### WHAT THE EXERCISE ASKS
The expected output is every line of the data exactly as shown, minus the images.

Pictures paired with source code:
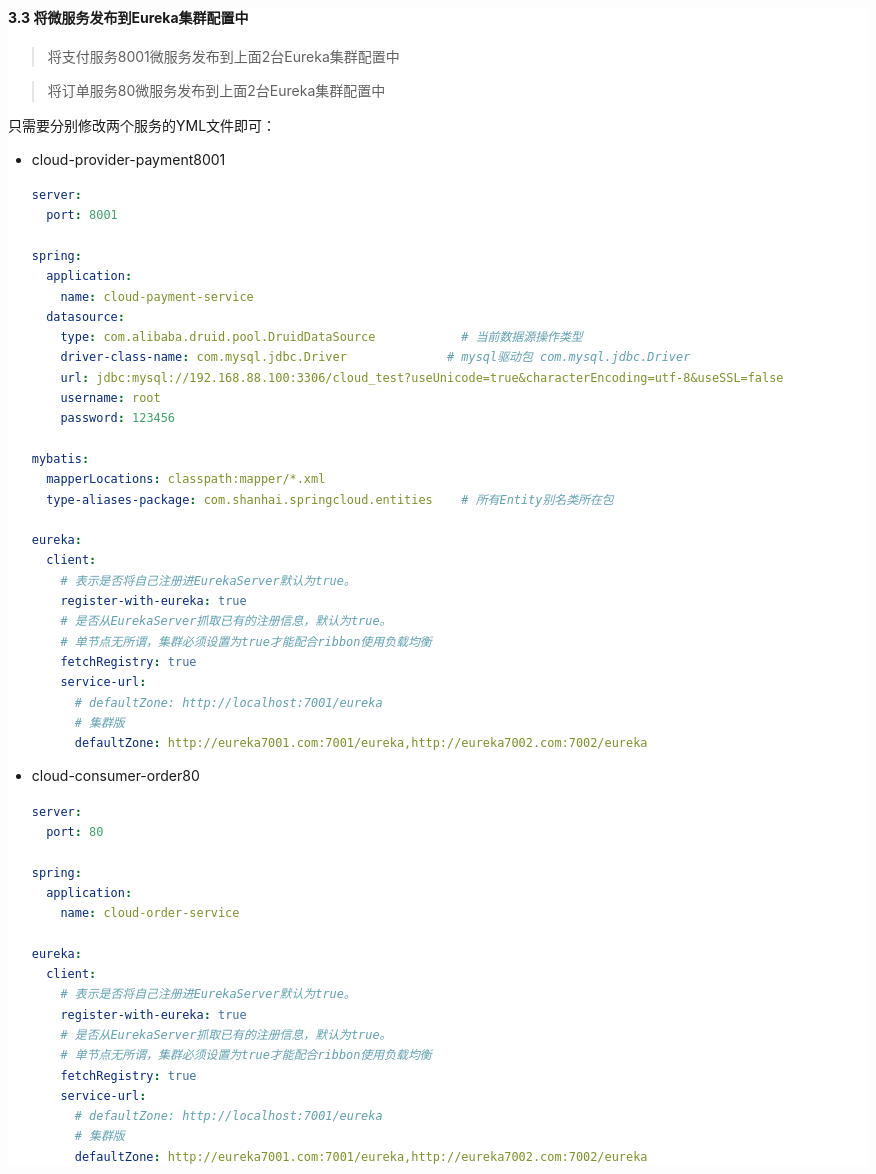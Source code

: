 

#### 3.3 将微服务发布到Eureka集群配置中

> 将支付服务8001微服务发布到上面2台Eureka集群配置中

> 将订单服务80微服务发布到上面2台Eureka集群配置中

只需要分别修改两个服务的YML文件即可：

- cloud-provider-payment8001

  ```yaml
  server:
    port: 8001
  
  spring:
    application:
      name: cloud-payment-service
    datasource:
      type: com.alibaba.druid.pool.DruidDataSource            # 当前数据源操作类型
      driver-class-name: com.mysql.jdbc.Driver              # mysql驱动包 com.mysql.jdbc.Driver
      url: jdbc:mysql://192.168.88.100:3306/cloud_test?useUnicode=true&characterEncoding=utf-8&useSSL=false
      username: root
      password: 123456
  
  mybatis:
    mapperLocations: classpath:mapper/*.xml
    type-aliases-package: com.shanhai.springcloud.entities    # 所有Entity别名类所在包
  
  eureka:
    client:
      # 表示是否将自己注册进EurekaServer默认为true。
      register-with-eureka: true
      # 是否从EurekaServer抓取已有的注册信息，默认为true。
      # 单节点无所谓，集群必须设置为true才能配合ribbon使用负载均衡
      fetchRegistry: true
      service-url:
        # defaultZone: http://localhost:7001/eureka
        # 集群版
        defaultZone: http://eureka7001.com:7001/eureka,http://eureka7002.com:7002/eureka
  ```

- cloud-consumer-order80

  ```yaml
  server:
    port: 80
  
  spring:
    application:
      name: cloud-order-service
  
  eureka:
    client:
      # 表示是否将自己注册进EurekaServer默认为true。
      register-with-eureka: true
      # 是否从EurekaServer抓取已有的注册信息，默认为true。
      # 单节点无所谓，集群必须设置为true才能配合ribbon使用负载均衡
      fetchRegistry: true
      service-url:
        # defaultZone: http://localhost:7001/eureka
        # 集群版
        defaultZone: http://eureka7001.com:7001/eureka,http://eureka7002.com:7002/eureka
  ```

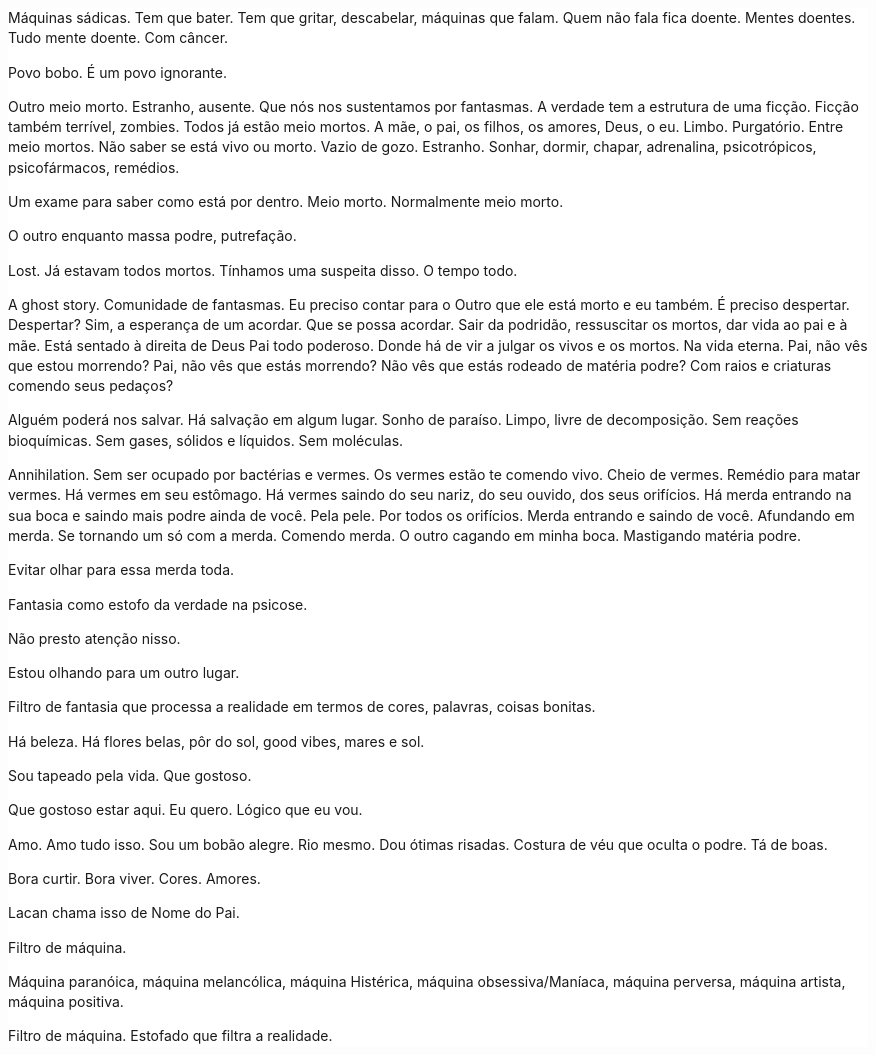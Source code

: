 Máquinas sádicas. Tem que bater. Tem que gritar, descabelar, máquinas que falam. Quem não fala fica doente. Mentes doentes. Tudo mente doente. Com câncer. 

Povo bobo. É um povo ignorante. 

Outro meio morto. Estranho, ausente. Que nós nos sustentamos por fantasmas. A verdade tem a estrutura de uma ficção. Ficção também terrível, zombies. Todos já estão meio mortos. A mãe, o pai, os filhos, os amores, Deus, o eu. Limbo. Purgatório. Entre meio mortos. Não saber se está vivo ou morto. Vazio de gozo. Estranho. Sonhar, dormir, chapar, adrenalina, psicotrópicos, psicofármacos, remédios. 

Um exame para saber como está por dentro. Meio morto. Normalmente meio morto. 

O outro enquanto massa podre, putrefação. 

Lost. Já estavam todos mortos. Tínhamos uma suspeita disso. O tempo todo. 

A ghost story. Comunidade de fantasmas. Eu preciso contar para o Outro que ele está morto e eu também. É preciso despertar. Despertar? Sim, a esperança de um acordar. Que se possa acordar. Sair da podridão, ressuscitar os mortos, dar vida ao pai e à mãe. Está sentado à direita de Deus Pai todo poderoso. Donde há de vir a julgar os vivos e os mortos. Na vida eterna. Pai, não vês que estou morrendo? Pai, não vês que estás morrendo? Não vês que estás rodeado de matéria podre? Com raios e criaturas comendo seus pedaços? 

Alguém poderá nos salvar. Há salvação em algum lugar. Sonho de paraíso. Limpo, livre de decomposição. Sem reações bioquímicas. Sem gases, sólidos e líquidos. Sem moléculas. 

Annihilation. Sem ser ocupado por bactérias e vermes. Os vermes estão te comendo vivo. Cheio de vermes. Remédio para matar vermes. Há vermes em seu estômago. Há vermes saindo do seu nariz, do seu ouvido, dos seus orifícios. Há merda entrando na sua boca e saindo mais podre ainda de você. Pela pele. Por todos os orifícios. Merda entrando e saindo de você. Afundando em merda. Se tornando um só com a merda. Comendo merda. O outro cagando em minha boca. Mastigando matéria podre. 

Evitar olhar para essa merda toda. 

Fantasia como estofo da verdade na psicose. 

Não presto atenção nisso. 

Estou olhando para um outro lugar. 

Filtro de fantasia que processa a realidade em termos de cores, palavras, coisas bonitas. 

Há beleza. Há flores belas, pôr do sol, good vibes, mares e sol. 

Sou tapeado pela vida. Que gostoso. 

Que gostoso estar aqui. Eu quero. Lógico que eu vou. 

Amo. Amo tudo isso. Sou um bobão alegre. Rio mesmo. Dou ótimas risadas. Costura de véu que oculta o podre. Tá de boas. 

Bora curtir. Bora viver. Cores. Amores. 

Lacan chama isso de Nome do Pai. 

Filtro de máquina. 

Máquina paranóica, máquina melancólica, máquina Histérica, máquina obsessiva/Maníaca, máquina perversa, máquina artista, máquina positiva. 

Filtro de máquina. Estofado que filtra a realidade. 
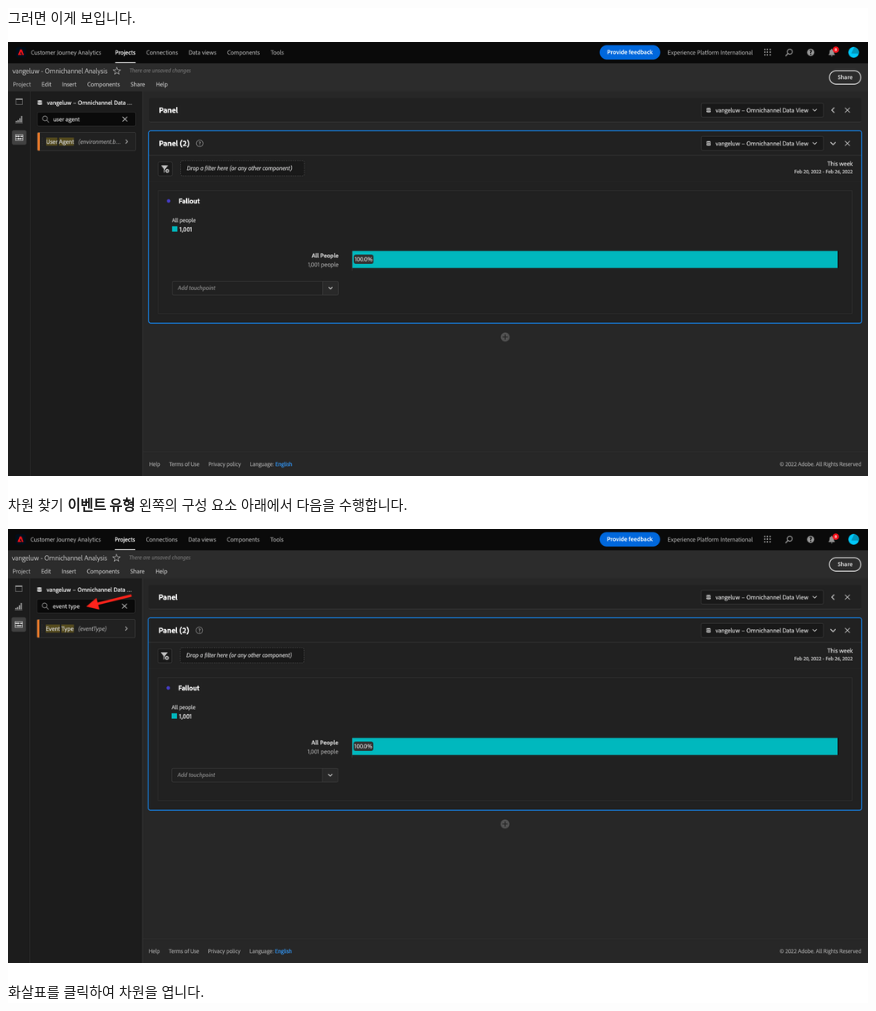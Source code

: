그러면 이게 보입니다.

![데모](./images/prodatefa.png)

차원 찾기 **이벤트 유형** 왼쪽의 구성 요소 아래에서 다음을 수행합니다.

![데모](./images/pro26.png)

화살표를 클릭하여 차원을 엽니다.
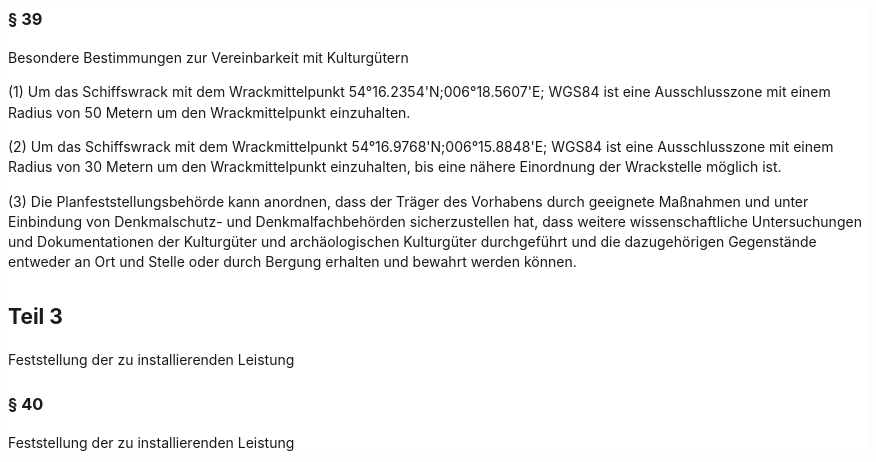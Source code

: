<span id="BJNR005800022BJNE004100000.html"></span>

### § 39  
Besondere Bestimmungen zur Vereinbarkeit mit Kulturgütern

<div>

<div class="jnhtml">

<div>

<div class="jurAbsatz">

(1) Um das Schiffswrack mit dem Wrackmittelpunkt
<span style="white-space: nowrap">54°16.2354'N;</span><span style="white-space: nowrap">006°18.5607'E;</span>
WGS84 ist eine Ausschlusszone mit einem Radius von 50 Metern um den
Wrackmittelpunkt einzuhalten.

</div>

<div class="jurAbsatz">

(2) Um das Schiffswrack mit dem Wrackmittelpunkt
<span style="white-space: nowrap">54°16.9768'N;</span><span style="white-space: nowrap">006°15.8848'E;</span>
WGS84 ist eine Ausschlusszone mit einem Radius von 30 Metern um den
Wrackmittelpunkt einzuhalten, bis eine nähere Einordnung der Wrackstelle
möglich ist.

</div>

<div class="jurAbsatz">

(3) Die Planfeststellungsbehörde kann anordnen, dass der Träger des
Vorhabens durch geeignete Maßnahmen und unter Einbindung von
Denkmalschutz- und Denkmalfachbehörden sicherzustellen hat, dass weitere
wissenschaftliche Untersuchungen und Dokumentationen der Kulturgüter und
archäologischen Kulturgüter durchgeführt und die dazugehörigen
Gegenstände entweder an Ort und Stelle oder durch Bergung erhalten und
bewahrt werden können.

</div>

</div>

</div>

</div>

<span id="BJNR005800022BJNG001500000.html"></span>

## Teil 3  
Feststellung der zu installierenden Leistung

<span id="BJNR005800022BJNE004200000.html"></span>

### § 40  
Feststellung der zu installierenden Leistung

### ANSWER AREA
Source code

: 

#### 3.3 将微服务发布到Eureka集群配置中

> 将支付服务8001微服务发布到上面2台Eureka集群配置中

> 将订单服务80微服务发布到上面2台Eureka集群配置中

只需要分别修改两个服务的YML文件即可：

- cloud-provider-payment8001

  ```yaml
  server:
    port: 8001
  
  spring:
    application:
      name: cloud-payment-service
    datasource:
      type: com.alibaba.druid.pool.DruidDataSource            # 当前数据源操作类型
      driver-class-name: com.mysql.jdbc.Driver              # mysql驱动包 com.mysql.jdbc.Driver
      url: jdbc:mysql://192.168.88.100:3306/cloud_test?useUnicode=true&characterEncoding=utf-8&useSSL=false
      username: root
      password: 123456
  
  mybatis:
    mapperLocations: classpath:mapper/*.xml
    type-aliases-package: com.shanhai.springcloud.entities    # 所有Entity别名类所在包
  
  eureka:
    client:
      # 表示是否将自己注册进EurekaServer默认为true。
      register-with-eureka: true
      # 是否从EurekaServer抓取已有的注册信息，默认为true。
      # 单节点无所谓，集群必须设置为true才能配合ribbon使用负载均衡
      fetchRegistry: true
      service-url:
        # defaultZone: http://localhost:7001/eureka
        # 集群版
        defaultZone: http://eureka7001.com:7001/eureka,http://eureka7002.com:7002/eureka
  ```

- cloud-consumer-order80

  ```yaml
  server:
    port: 80
  
  spring:
    application:
      name: cloud-order-service
  
  eureka:
    client:
      # 表示是否将自己注册进EurekaServer默认为true。
      register-with-eureka: true
      # 是否从EurekaServer抓取已有的注册信息，默认为true。
      # 单节点无所谓，集群必须设置为true才能配合ribbon使用负载均衡
      fetchRegistry: true
      service-url:
        # defaultZone: http://localhost:7001/eureka
        # 集群版
        defaultZone: http://eureka7001.com:7001/eureka,http://eureka7002.com:7002/eureka
  ```

Source code

: Máquinas sádicas. Tem que bater. Tem que gritar, descabelar, máquinas que falam. Quem não fala fica doente. Mentes doentes. Tudo mente doente. Com câncer. 

Povo bobo. É um povo ignorante. 

Outro meio morto. Estranho, ausente. Que nós nos sustentamos por fantasmas. A verdade tem a estrutura de uma ficção. Ficção também terrível, zombies. Todos já estão meio mortos. A mãe, o pai, os filhos, os amores, Deus, o eu. Limbo. Purgatório. Entre meio mortos. Não saber se está vivo ou morto. Vazio de gozo. Estranho. Sonhar, dormir, chapar, adrenalina, psicotrópicos, psicofármacos, remédios. 

Um exame para saber como está por dentro. Meio morto. Normalmente meio morto. 

O outro enquanto massa podre, putrefação. 

Lost. Já estavam todos mortos. Tínhamos uma suspeita disso. O tempo todo. 

A ghost story. Comunidade de fantasmas. Eu preciso contar para o Outro que ele está morto e eu também. É preciso despertar. Despertar? Sim, a esperança de um acordar. Que se possa acordar. Sair da podridão, ressuscitar os mortos, dar vida ao pai e à mãe. Está sentado à direita de Deus Pai todo poderoso. Donde há de vir a julgar os vivos e os mortos. Na vida eterna. Pai, não vês que estou morrendo? Pai, não vês que estás morrendo? Não vês que estás rodeado de matéria podre? Com raios e criaturas comendo seus pedaços? 

Alguém poderá nos salvar. Há salvação em algum lugar. Sonho de paraíso. Limpo, livre de decomposição. Sem reações bioquímicas. Sem gases, sólidos e líquidos. Sem moléculas. 

Annihilation. Sem ser ocupado por bactérias e vermes. Os vermes estão te comendo vivo. Cheio de vermes. Remédio para matar vermes. Há vermes em seu estômago. Há vermes saindo do seu nariz, do seu ouvido, dos seus orifícios. Há merda entrando na sua boca e saindo mais podre ainda de você. Pela pele. Por todos os orifícios. Merda entrando e saindo de você. Afundando em merda. Se tornando um só com a merda. Comendo merda. O outro cagando em minha boca. Mastigando matéria podre. 

Evitar olhar para essa merda toda. 

Fantasia como estofo da verdade na psicose. 

Não presto atenção nisso. 

Estou olhando para um outro lugar. 

Filtro de fantasia que processa a realidade em termos de cores, palavras, coisas bonitas. 

Há beleza. Há flores belas, pôr do sol, good vibes, mares e sol. 

Sou tapeado pela vida. Que gostoso. 

Que gostoso estar aqui. Eu quero. Lógico que eu vou. 

Amo. Amo tudo isso. Sou um bobão alegre. Rio mesmo. Dou ótimas risadas. Costura de véu que oculta o podre. Tá de boas. 

Bora curtir. Bora viver. Cores. Amores. 

Lacan chama isso de Nome do Pai. 

Filtro de máquina. 

Máquina paranóica, máquina melancólica, máquina Histérica, máquina obsessiva/Maníaca, máquina perversa, máquina artista, máquina positiva. 

Filtro de máquina. Estofado que filtra a realidade. 
Source code

:그러면 이게 보입니다.

![데모](./images/prodatefa.png)

차원 찾기 **이벤트 유형** 왼쪽의 구성 요소 아래에서 다음을 수행합니다.

![데모](./images/pro26.png)

화살표를 클릭하여 차원을 엽니다.
Source code

:<span id="BJNR005800022BJNE004100000.html"></span>

### § 39  
Besondere Bestimmungen zur Vereinbarkeit mit Kulturgütern

<div>

<div class="jnhtml">

<div>

<div class="jurAbsatz">

(1) Um das Schiffswrack mit dem Wrackmittelpunkt
<span style="white-space: nowrap">54°16.2354'N;</span><span style="white-space: nowrap">006°18.5607'E;</span>
WGS84 ist eine Ausschlusszone mit einem Radius von 50 Metern um den
Wrackmittelpunkt einzuhalten.

</div>

<div class="jurAbsatz">

(2) Um das Schiffswrack mit dem Wrackmittelpunkt
<span style="white-space: nowrap">54°16.9768'N;</span><span style="white-space: nowrap">006°15.8848'E;</span>
WGS84 ist eine Ausschlusszone mit einem Radius von 30 Metern um den
Wrackmittelpunkt einzuhalten, bis eine nähere Einordnung der Wrackstelle
möglich ist.

</div>

<div class="jurAbsatz">

(3) Die Planfeststellungsbehörde kann anordnen, dass der Träger des
Vorhabens durch geeignete Maßnahmen und unter Einbindung von
Denkmalschutz- und Denkmalfachbehörden sicherzustellen hat, dass weitere
wissenschaftliche Untersuchungen und Dokumentationen der Kulturgüter und
archäologischen Kulturgüter durchgeführt und die dazugehörigen
Gegenstände entweder an Ort und Stelle oder durch Bergung erhalten und
bewahrt werden können.

</div>

</div>

</div>

</div>

<span id="BJNR005800022BJNG001500000.html"></span>

## Teil 3  
Feststellung der zu installierenden Leistung

<span id="BJNR005800022BJNE004200000.html"></span>

### § 40  
Feststellung der zu installierenden Leistung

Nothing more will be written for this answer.